Dear all,
I have an optimization problem in which some of the functions are approximated by NNs, thus I am using Flux
to represent them. The package FluxOptTools
has allowed me to use Optim
to optimize my “loss” function L()
, which depends on these NNs, NNx
and NNu
. I created a MWE below, which is a reduced and toy version of my real implementation. L()
is an Augmented Lagrangian and the full code has the proper loop to update multipliers and penalty terms, but for shortness I removed them from this MWE.
My question is: Is there any alternative to FluxOptTools
to do what I am doing, so I have access to other algorithms Optim.jl
doesn’t provide?
My domain is time, which is being integrated out in f()
and in the constraints h()
; and x₀
, which is being iterated over in J()
, thus I failed when using Flux
’s train!
function. I have also looked into Optimization.jl
and Surrogates.jl
but couldn’t figure an alternative way. I want to try optimization algorithms Optim.jl
does not provide, like Adam()
.
I have spent a couple of weeks trying to figure this out and failed, thus I am asking for your help.

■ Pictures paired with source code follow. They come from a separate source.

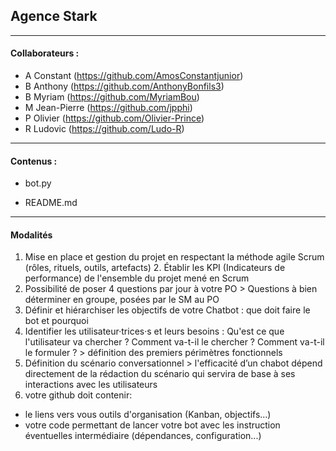## Agence Stark
_______________________________________________________

#### Collaborateurs : 

  - A Constant (https://github.com/AmosConstantjunior)
  - B Anthony (https://github.com/AnthonyBonfils3)
  - B Myriam (https://github.com/MyriamBou)
  - M Jean-Pierre (https://github.com/jpphi)
  - P Olivier (https://github.com/Olivier-Prince)
  - R Ludovic (https://github.com/Ludo-R)

_______________________________________________________
  
#### Contenus : 

  - bot.py

  - README.md

_______________________________________________________

#### Modalités

  1. Mise en place et gestion du projet en respectant la méthode agile Scrum (rôles, rituels, outils, artefacts) 2. Établir les KPI (Indicateurs de performance) de l'ensemble du projet mené en Scrum
  3. Possibilité de poser 4 questions par jour à votre PO > Questions à bien déterminer en groupe, posées par le SM au PO
  4. Définir et hiérarchiser les objectifs de votre Chatbot : que doit faire le bot et pourquoi
  5. Identifier les utilisateur·trices·s et leurs besoins : Qu'est ce que l'utilisateur va chercher ? Comment va-t-il le chercher ? Comment va-t-il le formuler ? > définition des premiers périmètres fonctionnels
  6. Définition du scénario conversationnel > l'efficacité d’un chabot dépend directement de la rédaction du scénario qui servira de base à ses interactions avec les utilisateurs
  7. votre github doit contenir:
* le liens vers vous outils d'organisation (Kanban, objectifs...)
* votre code permettant de lancer votre bot avec les instruction éventuelles intermédiaire (dépendances,
configuration...)
 

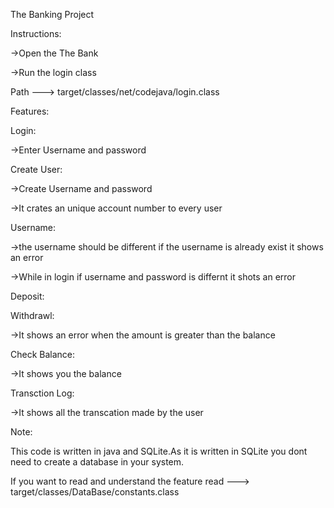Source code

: The Banking Project

Instructions:

->Open the The Bank

->Run the login class

Path ---> target/classes/net/codejava/login.class

Features:

Login:

->Enter Username and password

Create User:

->Create Username and password

->It crates an unique account number to every user

Username:

->the username should be different if the username is already exist it shows an error

->While in login if username and password is differnt it shots an error

Deposit:

Withdrawl:

->It shows an error when the amount is greater than the balance

Check Balance:

->It shows you the balance

Transction Log:

->It shows all the transcation made by the user

Note:

This code is written in java and SQLite.As it is written in SQLite you dont need to create a database in your system.

If you want to read and understand the feature read ---> target/classes/DataBase/constants.class
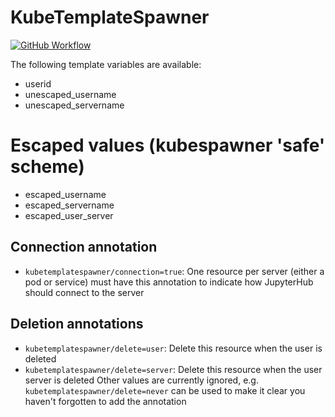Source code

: # KubeTemplateSpawner

[![GitHub Workflow](https://github.com/manics/jupyterhub-kubetemplatespawner/workflows/Build/badge.svg?branch=main&event=push)](https://github.com/manics/jupyterhub-kubetemplatespawner/actions)

The following template variables are available:

- userid
- unescaped_username
- unescaped_servername

# Escaped values (kubespawner 'safe' scheme)

- escaped_username
- escaped_servername
- escaped_user_server

## Connection annotation

- `kubetemplatespawner/connection=true`: One resource per server (either a pod or service) must have this annotation to indicate how JupyterHub should connect to the server

## Deletion annotations

- `kubetemplatespawner/delete=user`: Delete this resource when the user is deleted
- `kubetemplatespawner/delete=server`: Delete this resource when the user server is deleted
  Other values are currently ignored, e.g. `kubetemplatespawner/delete=never` can be used to make it clear you haven't forgotten to add the annotation
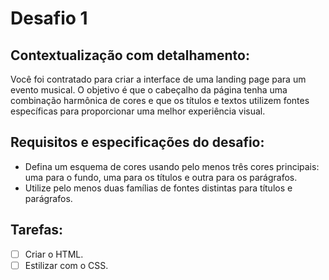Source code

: # Desafio 1

## Contextualização com detalhamento:
Você foi contratado para criar a interface de uma landing page para um evento musical. O objetivo é que o cabeçalho da página tenha uma combinação harmônica de cores e que os títulos e textos utilizem fontes específicas para proporcionar uma melhor experiência visual.

## Requisitos e especificações do desafio:
- Defina um esquema de cores usando pelo menos três cores principais: uma para o fundo, uma para os títulos e outra para os parágrafos.
- Utilize pelo menos duas famílias de fontes distintas para títulos e parágrafos.

## Tarefas:
- [ ] Criar o HTML.
- [ ] Estilizar com o CSS.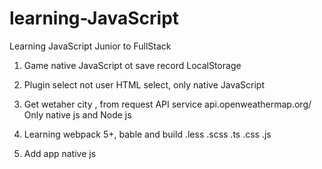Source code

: # learning-JavaScript
Learning JavaScript Junior to FullStack

1) Game native JavaScript ot save record LocalStorage

2) Plugin select not user HTML select, only native JavaScript

3) Get wetaher city , from request API service api.openweathermap.org/ Only native js and Node js

4) Learning webpack 5+, bable and build .less .scss .ts .css .js

5) Add app native js
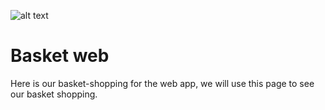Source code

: ![alt text](https://github.com/ErdalKARAER/airneis/blob/figma_sketches/docs/figma_sketches/sketches/basket_web.png?raw=true)

# Basket web

Here is our basket-shopping for the web app, we will use this page to see our basket shopping.
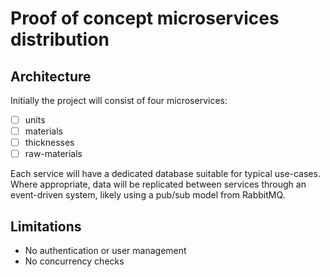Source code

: # Proof of concept microservices distribution

## Architecture
Initially the project will consist of four microservices:
- [ ] units
- [ ] materials
- [ ] thicknesses
- [ ] raw-materials

Each service will have a dedicated database suitable for typical use-cases. Where appropriate, data will be replicated between services through an event-driven system, likely using a pub/sub model from RabbitMQ.

## Limitations
* No authentication or user management
* No concurrency checks
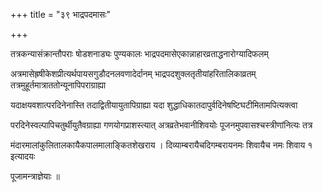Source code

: +++
title = "३९ भाद्रपदमासः"

+++

तत्रकन्यासंक्रान्तौपराः षोडशनाड्यः पुण्यकालः भाद्रपदमासेएकान्नाहारव्रताद्धनारोग्यादिफलम्

अत्रमासेह्रषीकेशप्रीत्यर्थपायसगुडौदनलवणादेर्दानम् भाद्रपदशुक्लतृतीयांहरितालिकाव्रतम् तत्रमुहूर्तमात्राततोन्यूनापिपराग्राह्या

यदाक्षयवशात्परदिनेनास्ति तदाद्वितीयायुतापिग्राह्या यदा शुद्धाधिकातदापुर्वदिनेषष्टिघटीमितामपित्यक्त्वा

परदिनेस्वल्पापिचतुर्थीयुतैवग्राह्या गणयोगप्राशस्त्यात् अत्रव्रतेभवानीशिवयोः पूजनमुपवासश्चस्त्रीणांनित्यः तत्र

मंदारमालांकुलितालकायैकपालमालाङ्कितशेखराय । दिव्याम्बरायैचदिगम्बरायनमः शिवायैच नमः शिवाय १ इत्यादयः

पूजामन्त्राज्ञेयाः ॥
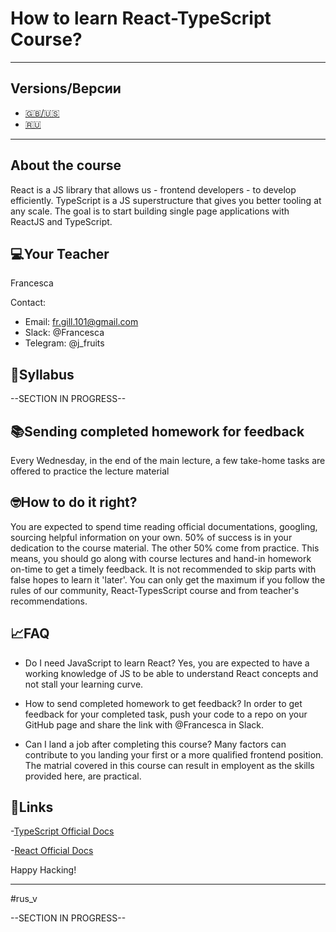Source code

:# How to learn React-TypeScript Course?
-------------------
## Versions/Версии
- [🇬🇧/🇺🇸](#eng_v)
- [🇷🇺](#rus_v)
-------------------
## About the course
React is a JS library that allows us - frontend developers - to develop efficiently. TypeScript is a JS superstructure that gives you better tooling at any scale. The goal is to start building single page applications with ReactJS and TypeScript.

## 💻Your Teacher
Francesca

Contact:

  + Email:   fr.gill.101@gmail.com
  + Slack:   @Francesca
  + Telegram:   @j_fruits

## 📝Syllabus 

--SECTION IN PROGRESS--

## 📚Sending completed homework for feedback
Every Wednesday, in the end of the main lecture, a few take-home tasks are offered to practice the lecture material

## 🤓How to do it right?
You are expected to spend time reading official documentations, googling, sourcing helpful information on your own. 50% of success is in your dedication to the course material. The other 50% come from practice. This means, you should go along with course lectures and hand-in homework on-time to get a timely feedback. It is not recommended to skip parts with false hopes to learn it 'later'. You can only get the maximum if you follow the rules of our community, React-TypesScript course and from teacher's recommendations.

## 📈FAQ
+ Do I need JavaScript to learn React?
  Yes, you are expected to have a working knowledge of JS to be able to understand React concepts and not stall your learning curve.
  
+ How to send completed homework to get feedback?
  In order to get feedback for your completed task, push your code to a repo on your GitHub page and share the link with @Francesca in Slack.
  
+ Can I land a job after completing this course?
  Many factors can contribute to you landing your first or a more qualified frontend position. The matrial covered in this course can result in employent     as the skills provided here, are practical.

## 🔗Links
-[TypeScript Official Docs](https://www.typescriptlang.org/)

-[React Official Docs](https://reactjs.org/)

Happy Hacking!


-----
#rus_v

--SECTION IN PROGRESS--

Here is the MWE, which works, so you can have a better idea of what I am doing…
Feel free to criticize anything you might find odd. Thank you!
using Optim, LinearAlgebra, FastGaussQuadrature, QuadGK, Zygote, Flux, FluxOptTools
const T = 5
const X₀ = 5
const N = 2
const M = 4
const r = 4
icrange = collect(0:0.5:X₀)
x₂⁰ = 1.0 # initial velocity
xT¹, xT² = 3.0, 0.0 # final positions and velocity
xT = [xT¹, xT²]
NNumodel = Chain(
Dense(2, 5, elu),
Dense(5, 1)
) |> f64
NNu(t, x₀) = NNumodel(vcat(t, x₀))
NNxmodel = Chain(
Dense(2, 5, elu),
Dense(5, 2)
) |> f64
NNx(t, x₀) = NNxmodel(vcat(t, x₀))
function ẋ(t, x₀)
Δt = 10e-6
return [ (NNx((t+Δt), x₀)[i] - NNx((t-Δt), x₀)[i])/(2*Δt) for i in 1:N ]
end
#Objective functional
J(t) = r*sum(NNu(t, x₀)[1]^2 for x₀ in icrange)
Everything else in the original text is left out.